The SQL Server Performance Checkup from a Consultant’s Perspective

SQL Server
4 Comments

Here at Brent Ozar Unlimited®, we offer a server performance checkup to clients. As the newest member of the team, I wasn’t sure what to expect when running one. I found out that it’s pretty cool. I pretend we’re Special Forces operatives, strapped into our parachutes, doing a HALO opening over client servers. (This homemade parachute gets caught on my chair a lot.)

This isn’t covered by worker’s comp

This checkup is about learning as much as it is fixing servers. What have I learned? What is it like to be a consultant, to be deep-diving into a variety of environments?

Variety is the Spice of Life

Even though they all use the same software, every SQL Server environment is different. Each one has a few features installed. But have you worked in one company using clustering, replication, mirroring, and log shipping? How about full-text indexing and FileStream? How many different hardware configurations do you have? How many SAN vendors does one company use?
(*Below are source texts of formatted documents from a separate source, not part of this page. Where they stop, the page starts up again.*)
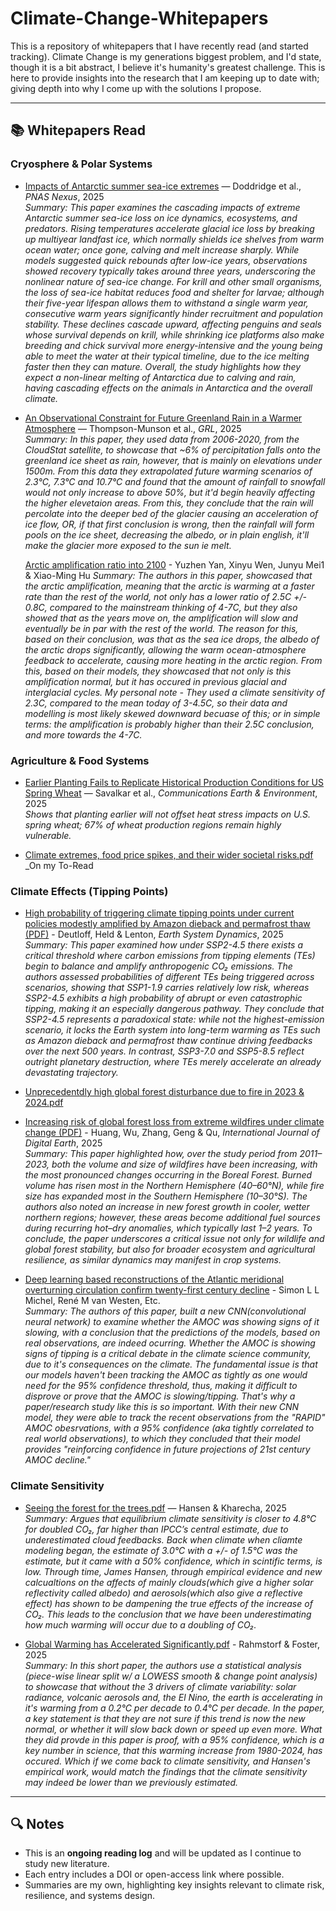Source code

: # Climate-Change-Whitepapers
This is a repository of whitepapers that I have recently read (and started tracking). Climate Change is my generations biggest problem, and I'd state, though it is a bit abstract, I believe it's humanity's greatest challenge. This is here to provide insights into the research that I am keeping up to date with; giving depth into why I come up with the solutions I propose.

---

## 📚 Whitepapers Read

### Cryosphere & Polar Systems
- [Impacts of Antarctic summer sea-ice extremes](https://github.com/user-attachments/files/22278878/Impacts.of.Antarctic.summer.sea-ice.extremes.pdf) — Doddridge et al., *PNAS Nexus*, 2025  
  _Summary: This paper examines the cascading impacts of extreme Antarctic summer sea-ice loss on ice dynamics, ecosystems, and predators. Rising temperatures accelerate glacial ice loss by breaking up multiyear landfast ice, which normally shields ice shelves from warm ocean water; once gone, calving and melt increase sharply. While models suggested quick rebounds after low-ice years, observations showed recovery typically takes around three years, underscoring the nonlinear nature of sea-ice change. For krill and other small organisms, the loss of sea-ice habitat reduces food and shelter for larvae; although their five-year lifespan allows them to withstand a single warm year, consecutive warm years significantly hinder recruitment and population stability. These declines cascade upward, affecting penguins and seals whose survival depends on krill, while shrinking ice platforms also make breeding and chick survival more energy-intensive and the young being able to meet the water at their typical timeline, due to the ice melting faster then they can mature. Overall, the study highlights how they expect a non-linear melting of Antarctica due to calving and rain, having cascading effects on the animals in Antarctica and the overall climate._

- [An Observational Constraint for Future Greenland Rain in a Warmer Atmosphere](https://github.com/user-attachments/files/22140194/An.Observational.Constraint.for.Future.Greenland.Rain.in.a.Warmer.Atmosphere.pdf) — Thompson-Munson et al., *GRL*, 2025  
  _Summary: In this paper, they used data from 2006-2020, from the CloudStat satellite, to showcase that ~6% of percipitation falls onto the greenland ice sheet as rain, however, that is mainly on elevations under 1500m. From this data they extrapolated future warming scenarios of 2.3°C, 7.3°C and 10.7°C and found that the amount of rainfall to snowfall would not only increase to above 50%, but it'd begin heavily affecting the higher elevetaion areas. From this, they conclude that the rain will percolate into the deeper bed of the glacier causing an acceleration of ice flow, OR, if that first conclusion is wrong, then the rainfall will form pools on the ice sheet, decreasing the albedo, or in plain english, it'll make the glacier more exposed to the sun ie melt._

  [Arctic amplification ratio into 2100](https://github.com/user-attachments/files/22278697/Arctic.amplification.ratio.into.2100.pdf) - Yuzhen Yan, Xinyu Wen, Junyu Mei1 & Xiao-Ming Hu
    _Summary: The authors in this paper, showcased that the arctic amplification, meaning that the arctic is warming at a faster rate than the rest of the world, not only has a lower ratio of 2.5C +/- 0.8C, compared to the mainstream thinking of 4-7C, but they also showed that as the years move on, the amplification will slow and eventually be in par with the rest of the world. The reason for this, based on their conclusion, was that as the sea ice drops, the albedo of the arctic drops significantly, allowing the warm ocean-atmosphere feedback to accelerate, causing more heating in the arctic region. From this, based on their models, they showcased that not only is this amplification normal, but it has occured in previous glacial and interglacial cycles. My personal note - They used a climate sensitivity of 2.3C, compared to the mean today of 3-4.5C, so their data and modelling is most likely skewed downward becuase of this; or in simple terms: the amplification is probably higher than their 2.5C conclusion, and more towards the 4-7C._




### Agriculture & Food Systems
- [Earlier Planting Fails to Replicate Historical Production Conditions for US Spring Wheat](https://doi.org/10.1038/s43247-025-02716-0) — Savalkar et al., *Communications Earth & Environment*, 2025  
  _Shows that planting earlier will not offset heat stress impacts on U.S. spring wheat; 67% of wheat production regions remain highly vulnerable._

- [Climate extremes, food price spikes, and their wider societal risks.pdf](https://github.com/userattachments/files/22026067/Climate.extremes.food.price.spikes.and.their.wider.societal.risks.pdf)
  _On my To-Read 



### Climate Effects (Tipping Points)
- [High probability of triggering climate tipping points under current policies modestly amplified by Amazon dieback and permafrost thaw (PDF)](https://github.com/user-attachments/files/22027978/High.probability.of.triggering.climate.tipping.points.under.current.policies.modestly.amplified.by.Amazon.dieback.and.permafrost.thaw.pdf) - Deutloff, Held & Lenton, *Earth System Dynamics*, 2025  
_Summary: This paper examined how under SSP2-4.5 there exists a critical threshold where carbon emissions from tipping elements (TEs) begin to balance and amplify anthropogenic CO₂ emissions. The authors assessed probabilities of different TEs being triggered across scenarios, showing that SSP1-1.9 carries relatively low risk, whereas SSP2-4.5 exhibits a high probability of abrupt or even catastrophic tipping, making it an especially dangerous pathway. They conclude that SSP2-4.5 represents a paradoxical state: while not the highest-emission scenario, it locks the Earth system into long-term warming as TEs such as Amazon dieback and permafrost thaw continue driving feedbacks over the next 500 years. In contrast, SSP3-7.0 and SSP5-8.5 reflect outright planetary destruction, where TEs merely accelerate an already devastating trajectory._


- [Unprecedentdly high global forest disturbance due to fire in 2023 & 2024.pdf](https://github.com/user-attachments/files/22026092/Unprecedentdly.high.global.forest.disturbance.due.to.fire.in.2023.2024.pdf)


- [Increasing risk of global forest loss from extreme wildfires under climate change (PDF)](https://github.com/user-attachments/files/22028277/Increasing.risk.of.global.forest.loss.from.extreme.wildfires.under.climate.change.pdf) - Huang, Wu, Zhang, Geng & Qu, *International Journal of Digital Earth*, 2025  
_Summary: This paper highlighted how, over the study period from 2011–2023, both the volume and size of wildfires have been increasing, with the most pronounced changes occurring in the Boreal Forest. Burned volume has risen most in the Northern Hemisphere (40–60°N), while fire size has expanded most in the Southern Hemisphere (10–30°S). The authors also noted an increase in new forest growth in cooler, wetter northern regions; however, these areas become additional fuel sources during recurring hot–dry anomalies, which typically last 1–2 years. To conclude, the paper underscores a critical issue not only for wildlife and global forest stability, but also for broader ecosystem and agricultural resilience, as similar dynamics may manifest in crop systems._


- [Deep learning based reconstructions of the Atlantic meridional overturning circulation confirm twenty-first century decline](https://github.com/user-attachments/files/22214222/Deep.learning.based.reconstructions.of.the.Atlantic.meridional.overturning.circulation.confirm.twenty-first.century.decline.pdf) - Simon L L Michel, René M van Westen, Etc.  
  _Summary: The authors of this paper, built a new CNN(convolutional neural network) to examine whether the AMOC was showing signs of it slowing, with a conclusion that the predictions of the models, based on real observations, are indeed ocurring. Whether the AMOC is showing signs of tipping is a critical debate in the climate science community, due to it's consequences on the climate. The fundamental issue is that our models haven't been tracking the AMOC as tightly as one would need for the 95% confidence threshold, thus, making it difficult to disprove or prove that the AMOC is slowing/tipping. That's why a paper/research study like this is so important. With their new CNN model, they were able to track the recent observations from the "RAPID" AMOC obesrvations, with a 95% confidence (aka tightly correlated to real world observations), to which they concluded that their model provides "reinforcing confidence in future projections of 21st century AMOC decline."_

### Climate Sensitivity
- [Seeing the forest for the trees.pdf](https://github.com/user-attachments/files/22081374/Seeing.the.forest.for.the.trees.pdf) — Hansen & Kharecha, 2025  
  _Summary: Argues that equilibrium climate sensitivity is closer to 4.8°C for doubled CO₂, far higher than IPCC’s central estimate, due to underestimated cloud feedbacks. Back when climate when cliamte modeling began, the estimate of 3.0°C with a +/- of 1.5°C was the estimate, but it came with a 50% confidence, which in scintific terms, is low. Through time, James Hansen, through empirical evidence and new calcualtions on the affects of mainly clouds(which give a higher solar reflectivity called albedo) and aerosols(which also give a reflective effect) has shown to be dampening the true effects of the increase of CO₂. This leads to the conclusion that we have been underestimating how much warming will occur due to a doubling of CO₂._
  
- [Global Warming has Accelerated Significantly.pdf](https://github.com/user-attachments/files/22094758/Global.Warming.has.Accelerated.Significantly.pdf) - Rahmstorf & Foster, 2025  
  _Summary: In this short paper, the authors use a statistical analysis (piece-wise linear split w/ a LOWESS smooth & change point analysis) to showcase that without the 3 drivers of climate variability: solar radiance, volcanic aerosols and, the El Nino, the earth is accelerating in it's warming from a 0.2°C per decade to 0.4°C per decade. In the paper, a key statement is that they are not sure if this trend is now the new normal, or whether it will slow back down or speed up even more. What they did provde in this paper is proof, with a 95% confidence, which is a key number in science, that this warming increase from 1980-2024, has occured. Which if we come back to climate sensitivity, and Hansen's empirical work, would match the findings that the climate sensitivity may indeed be lower than we previously estimated._

---

## 🔍 Notes
- This is an **ongoing reading log** and will be updated as I continue to study new literature.  
- Each entry includes a DOI or open-access link where possible.  
- Summaries are my own, highlighting key insights relevant to climate risk, resilience, and systems design.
The checkups are enjoyable because I get to see a variety of configurations. There is always something new to learn. Seeing how something works in one environment can give me ideas for fixing or improving something in another.

Teaching Best Practices

Let me take you back a few years, to when I was handed the DBA title for the first time because the DBA left the company. At that time, I could write T-SQL and knew SSRS fairly well. However, I didn’t know auto-shrink and xp_cmdshell were bad. This isn’t knowledge we’re born with, it isn’t covered in most college textbooks, and a programmer won’t know. But I learned. Now, I get to pass on that knowledge.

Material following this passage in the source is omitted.